Saturday, December 26, 2009

More Language for Conservatives to Avoid

For my 150th post to my blog, I am continuing this series I began in late 2008, shortly after I launched this blog.

Federal Elections

There are no such thing as “federal elections,” except in the federal District of Columbia. There are elections for federal offices, but these are state elections. As noted in earlier posts in this series, there is no such thing as a “presidential election,” only elections for presidential and vice presidential electors, and there are no such things as “national elections,” as the United States is neither a nation, nor a nation-state, but a union of states.

Referring to American States as Political “Subdivisions”

The several American States created the union of states known as the United States of America. The U.S. did not create the states as “subdivisions,” as if they are its provinces. States are sovereign, independent entities.

Clinton-Gore Administration, Bush-Cheney Administration, etc.

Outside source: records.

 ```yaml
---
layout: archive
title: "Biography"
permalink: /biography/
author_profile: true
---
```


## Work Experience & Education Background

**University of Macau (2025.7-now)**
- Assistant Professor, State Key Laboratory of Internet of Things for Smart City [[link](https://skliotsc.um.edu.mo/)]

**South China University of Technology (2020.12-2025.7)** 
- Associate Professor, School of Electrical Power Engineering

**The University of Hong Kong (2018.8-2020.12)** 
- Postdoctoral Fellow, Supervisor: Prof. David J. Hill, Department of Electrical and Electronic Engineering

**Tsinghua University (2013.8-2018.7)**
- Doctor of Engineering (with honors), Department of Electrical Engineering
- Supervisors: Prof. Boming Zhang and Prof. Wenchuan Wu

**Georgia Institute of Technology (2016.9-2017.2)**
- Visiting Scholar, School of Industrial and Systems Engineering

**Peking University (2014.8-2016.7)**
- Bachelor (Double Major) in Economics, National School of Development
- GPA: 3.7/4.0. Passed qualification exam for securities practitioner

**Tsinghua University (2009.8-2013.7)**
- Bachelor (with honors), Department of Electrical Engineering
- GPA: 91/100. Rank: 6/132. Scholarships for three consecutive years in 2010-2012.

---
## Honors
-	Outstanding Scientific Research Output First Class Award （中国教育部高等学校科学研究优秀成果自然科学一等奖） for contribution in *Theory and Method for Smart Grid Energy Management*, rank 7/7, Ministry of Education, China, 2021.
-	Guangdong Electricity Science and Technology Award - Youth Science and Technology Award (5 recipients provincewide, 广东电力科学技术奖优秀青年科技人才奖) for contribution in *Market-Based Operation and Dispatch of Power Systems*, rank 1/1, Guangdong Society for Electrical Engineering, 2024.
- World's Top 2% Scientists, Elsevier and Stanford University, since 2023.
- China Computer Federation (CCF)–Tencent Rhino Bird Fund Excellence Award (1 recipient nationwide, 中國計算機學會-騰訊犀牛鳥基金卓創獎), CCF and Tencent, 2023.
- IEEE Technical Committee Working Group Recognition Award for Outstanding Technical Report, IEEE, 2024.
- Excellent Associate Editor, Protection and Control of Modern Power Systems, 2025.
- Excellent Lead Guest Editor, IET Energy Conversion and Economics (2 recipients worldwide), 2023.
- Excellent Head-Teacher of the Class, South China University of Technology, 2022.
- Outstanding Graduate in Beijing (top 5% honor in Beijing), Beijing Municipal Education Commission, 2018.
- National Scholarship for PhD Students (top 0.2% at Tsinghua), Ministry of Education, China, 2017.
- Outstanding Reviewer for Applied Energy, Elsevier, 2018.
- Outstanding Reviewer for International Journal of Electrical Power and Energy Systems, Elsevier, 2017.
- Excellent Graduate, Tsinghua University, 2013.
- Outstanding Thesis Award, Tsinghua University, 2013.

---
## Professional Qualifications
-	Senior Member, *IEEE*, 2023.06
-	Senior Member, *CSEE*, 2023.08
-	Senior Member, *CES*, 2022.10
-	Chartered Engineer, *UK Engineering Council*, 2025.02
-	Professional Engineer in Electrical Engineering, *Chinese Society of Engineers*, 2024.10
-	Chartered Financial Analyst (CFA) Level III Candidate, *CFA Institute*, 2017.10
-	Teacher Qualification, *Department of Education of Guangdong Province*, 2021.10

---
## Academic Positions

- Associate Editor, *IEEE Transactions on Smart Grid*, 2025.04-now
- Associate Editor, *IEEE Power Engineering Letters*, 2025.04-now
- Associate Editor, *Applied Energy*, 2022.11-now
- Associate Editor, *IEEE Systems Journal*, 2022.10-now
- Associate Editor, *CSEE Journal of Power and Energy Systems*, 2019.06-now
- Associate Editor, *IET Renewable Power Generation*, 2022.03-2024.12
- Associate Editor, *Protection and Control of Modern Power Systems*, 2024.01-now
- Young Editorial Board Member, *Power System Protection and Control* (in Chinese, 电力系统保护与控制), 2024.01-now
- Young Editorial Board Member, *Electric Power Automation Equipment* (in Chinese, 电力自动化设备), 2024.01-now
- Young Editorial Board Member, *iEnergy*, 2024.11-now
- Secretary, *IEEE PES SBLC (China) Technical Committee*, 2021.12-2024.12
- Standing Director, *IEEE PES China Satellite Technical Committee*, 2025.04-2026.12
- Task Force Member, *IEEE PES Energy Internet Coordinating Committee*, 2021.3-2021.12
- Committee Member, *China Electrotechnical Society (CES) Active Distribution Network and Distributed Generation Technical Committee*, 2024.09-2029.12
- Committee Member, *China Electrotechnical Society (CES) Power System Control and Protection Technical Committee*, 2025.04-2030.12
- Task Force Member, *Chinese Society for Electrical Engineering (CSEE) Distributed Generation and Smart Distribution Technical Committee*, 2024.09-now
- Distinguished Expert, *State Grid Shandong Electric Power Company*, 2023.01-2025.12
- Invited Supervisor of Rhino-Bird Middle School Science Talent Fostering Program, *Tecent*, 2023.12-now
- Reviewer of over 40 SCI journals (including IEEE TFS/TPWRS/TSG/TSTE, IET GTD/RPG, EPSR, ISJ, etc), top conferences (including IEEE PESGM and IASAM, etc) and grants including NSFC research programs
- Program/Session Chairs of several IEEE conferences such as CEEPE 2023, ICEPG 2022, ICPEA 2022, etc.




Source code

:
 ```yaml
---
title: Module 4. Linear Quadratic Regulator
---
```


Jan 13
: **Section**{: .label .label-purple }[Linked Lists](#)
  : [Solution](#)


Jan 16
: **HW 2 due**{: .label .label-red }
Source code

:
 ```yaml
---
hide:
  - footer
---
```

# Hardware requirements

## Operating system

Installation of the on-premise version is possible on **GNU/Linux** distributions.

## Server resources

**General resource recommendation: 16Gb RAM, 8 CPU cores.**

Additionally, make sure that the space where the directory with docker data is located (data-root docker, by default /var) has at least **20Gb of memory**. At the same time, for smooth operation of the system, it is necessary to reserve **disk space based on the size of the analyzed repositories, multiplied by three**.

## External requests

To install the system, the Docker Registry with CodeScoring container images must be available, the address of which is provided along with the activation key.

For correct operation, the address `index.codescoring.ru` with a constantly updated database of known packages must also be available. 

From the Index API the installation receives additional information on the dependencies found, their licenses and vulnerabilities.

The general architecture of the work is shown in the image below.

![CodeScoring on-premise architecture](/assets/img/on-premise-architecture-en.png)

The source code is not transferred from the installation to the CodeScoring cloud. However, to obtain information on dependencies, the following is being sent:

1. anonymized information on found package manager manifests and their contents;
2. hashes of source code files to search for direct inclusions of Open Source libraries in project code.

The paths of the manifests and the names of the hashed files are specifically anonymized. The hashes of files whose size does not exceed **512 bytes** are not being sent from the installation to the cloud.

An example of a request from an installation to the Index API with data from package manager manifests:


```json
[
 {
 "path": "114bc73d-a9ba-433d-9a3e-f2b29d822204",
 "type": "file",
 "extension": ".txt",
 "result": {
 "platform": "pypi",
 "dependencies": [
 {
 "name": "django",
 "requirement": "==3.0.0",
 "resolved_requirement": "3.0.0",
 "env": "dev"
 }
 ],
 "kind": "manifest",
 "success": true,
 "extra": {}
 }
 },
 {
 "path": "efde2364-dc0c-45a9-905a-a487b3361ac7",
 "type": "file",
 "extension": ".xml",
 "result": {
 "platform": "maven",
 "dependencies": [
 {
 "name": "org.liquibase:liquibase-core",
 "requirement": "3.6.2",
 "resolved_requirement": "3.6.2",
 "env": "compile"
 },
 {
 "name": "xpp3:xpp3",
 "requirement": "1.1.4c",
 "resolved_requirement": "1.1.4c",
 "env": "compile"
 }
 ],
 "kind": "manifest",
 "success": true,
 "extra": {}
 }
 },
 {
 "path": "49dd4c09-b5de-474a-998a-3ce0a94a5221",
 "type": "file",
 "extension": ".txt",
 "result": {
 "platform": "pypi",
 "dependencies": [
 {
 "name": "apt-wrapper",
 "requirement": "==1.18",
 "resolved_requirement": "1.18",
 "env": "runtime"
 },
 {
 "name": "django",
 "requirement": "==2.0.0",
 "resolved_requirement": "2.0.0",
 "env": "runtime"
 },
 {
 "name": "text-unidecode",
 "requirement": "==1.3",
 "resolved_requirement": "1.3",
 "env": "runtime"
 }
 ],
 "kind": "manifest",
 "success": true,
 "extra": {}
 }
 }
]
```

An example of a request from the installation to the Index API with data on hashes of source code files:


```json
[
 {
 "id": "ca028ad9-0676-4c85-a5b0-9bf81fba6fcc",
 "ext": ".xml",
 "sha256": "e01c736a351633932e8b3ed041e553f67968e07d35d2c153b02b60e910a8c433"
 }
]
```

There is no such thing as the “Clinton-Gore Administration,” the “Bush-Cheney Administration,” the “Obama-Biden Administration,” etc. These terms refer to the supposed administration of the president and vice president of the United States. However, the vice president is not a part of the Executive Branch. As President of the Senate, he is a member of the Legislative Branch. In the post-war period (since the National Security Act of 1947, which made the Vice President a member of the National Security Council) and in recent practice, especially since the presidency and vice presidency of Jimmy Carter and Walter Mondale, respectively, vice presidents have taken an increased role in executive matters, not only in terms of giving advice, but of carrying out various tasks assigned by the president. Only in this strict sense can it be said that there is such a thing approaching a co-presidency that these terms suggest. But it is better not to use such terms that inaccurately suggest that the U.S. Constitution makes the vice president a member of the Executive Branch, instead of making him independent of the president. Indeed, until the Twelfth Amendment, the vice president was the one who received the second-highest number of electoral votes, as if it represented a power-sharing arrangement with the main leader of the loyal opposition. Vice presidents are elected separately by the electors on separate ballots. They are not appointees like Cabinet members, who serve only at the pleasure of the president, but are elected to four-year terms and are thus accountable directly to the people. Even if the vice president is of the same party as the president, he can be an intra-party check on the president when it is necessary for him to exercise his limited power of casting tie-breaking votes in the Senate, instead of feeling as if he is a servant of the president.

Similarly, conservatives should avoid referring to the vice president as the “second-in-command,” or to the president as the “vice president’s boss.”